*** Opening of Provided data ***

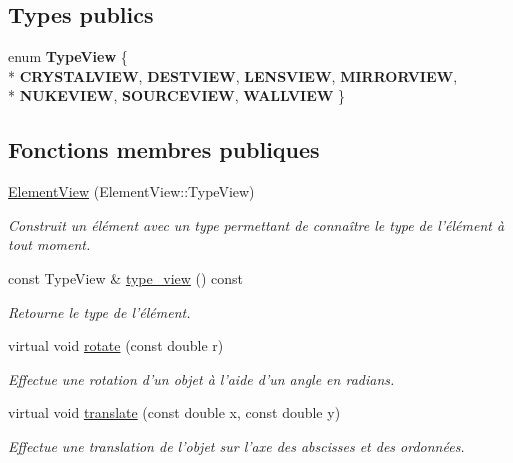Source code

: \subsection*{Types publics}
\begin{DoxyCompactItemize}
\item 
\hypertarget{classElementView_ae8b9890c6c8501a7a759896cae9ab7a6}{enum {\bfseries Type\+View} \{ \\*
{\bfseries C\+R\+Y\+S\+T\+A\+L\+V\+I\+E\+W}, 
{\bfseries D\+E\+S\+T\+V\+I\+E\+W}, 
{\bfseries L\+E\+N\+S\+V\+I\+E\+W}, 
{\bfseries M\+I\+R\+R\+O\+R\+V\+I\+E\+W}, 
\\*
{\bfseries N\+U\+K\+E\+V\+I\+E\+W}, 
{\bfseries S\+O\+U\+R\+C\+E\+V\+I\+E\+W}, 
{\bfseries W\+A\+L\+L\+V\+I\+E\+W}
 \}}\label{classElementView_ae8b9890c6c8501a7a759896cae9ab7a6}

\end{DoxyCompactItemize}
\subsection*{Fonctions membres publiques}
\begin{DoxyCompactItemize}
\item 
\hypertarget{classElementView_adb918caf5a5fcc4bd945cd3cd2596f8c}{\hyperlink{classElementView_adb918caf5a5fcc4bd945cd3cd2596f8c}{Element\+View} (Element\+View\+::\+Type\+View)}\label{classElementView_adb918caf5a5fcc4bd945cd3cd2596f8c}

\begin{DoxyCompactList}\small\item\em Construit un élément avec un type permettant de connaître le type de l'élément à tout moment. \end{DoxyCompactList}\item 
const Type\+View \& \hyperlink{classElementView_a30b7a26b428be68dcc4d8f72a0f9cd0b}{type\+\_\+view} () const 
\begin{DoxyCompactList}\small\item\em Retourne le type de l'élément. \end{DoxyCompactList}\item 
virtual void \hyperlink{classElementView_a18589409290f23edffdaeccdd7acb015}{rotate} (const double r)
\begin{DoxyCompactList}\small\item\em Effectue une rotation d’un objet à l’aide d’un angle en radians. \end{DoxyCompactList}\item 
virtual void \hyperlink{classElementView_a69a525cb674a36e33be6a8b7a6e4b83c}{translate} (const double x, const double y)
\begin{DoxyCompactList}\small\item\em Effectue une translation de l’objet sur l’axe des abscisses et des ordonnées. \end{DoxyCompactList}\end{DoxyCompactItemize}


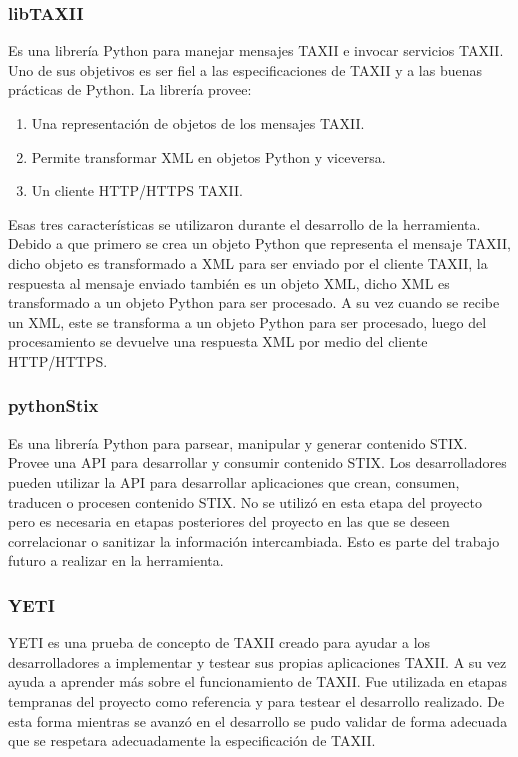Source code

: \documentclass[11pt]{article}
\begin{document}
\subsubsection{libTAXII}
Es una librería Python para manejar mensajes TAXII e invocar servicios TAXII. Uno de sus objetivos es ser fiel a las especificaciones de TAXII y a las buenas prácticas de Python.
La librería provee:

\begin{enumerate}
	\item
	Una representación de objetos de los mensajes TAXII.
	\item
	Permite transformar XML en objetos Python y viceversa.
	\item
	Un cliente HTTP/HTTPS TAXII.
\end{enumerate}

Esas tres características se utilizaron durante el desarrollo de la herramienta. Debido a que primero se crea un objeto Python que representa el mensaje TAXII, dicho objeto es transformado a XML para ser enviado por el cliente TAXII, la respuesta al mensaje enviado también es un objeto XML, dicho XML es transformado a un objeto Python para ser procesado.
A su vez cuando se recibe un XML, este se transforma a un objeto Python para ser procesado, luego del procesamiento se devuelve una respuesta XML por medio del cliente HTTP/HTTPS.

\subsubsection{pythonStix}
Es una librería Python para parsear, manipular y generar contenido STIX. Provee una API para desarrollar y consumir contenido STIX. Los desarrolladores pueden utilizar la API para desarrollar aplicaciones que crean, consumen, traducen o procesen contenido STIX.
No se utilizó en esta etapa del proyecto pero es necesaria en etapas posteriores del proyecto en las que se deseen correlacionar o sanitizar la información intercambiada. Esto es parte del trabajo futuro a realizar en la herramienta. 

\subsubsection{YETI}
YETI es una prueba de concepto de TAXII creado para ayudar a los desarrolladores a implementar y testear sus propias aplicaciones TAXII. A su vez ayuda a aprender más sobre el funcionamiento de TAXII.
Fue utilizada en etapas tempranas del proyecto como referencia y para testear el desarrollo realizado. De esta forma mientras se avanzó en el desarrollo se pudo validar de forma adecuada que se respetara adecuadamente la especificación de TAXII.
\end{document}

*** Close of Provided data ***

- Try it: Tell how many lines in the data contain the word "desarrolladores", answering with that number and no other text.

- Solution: 2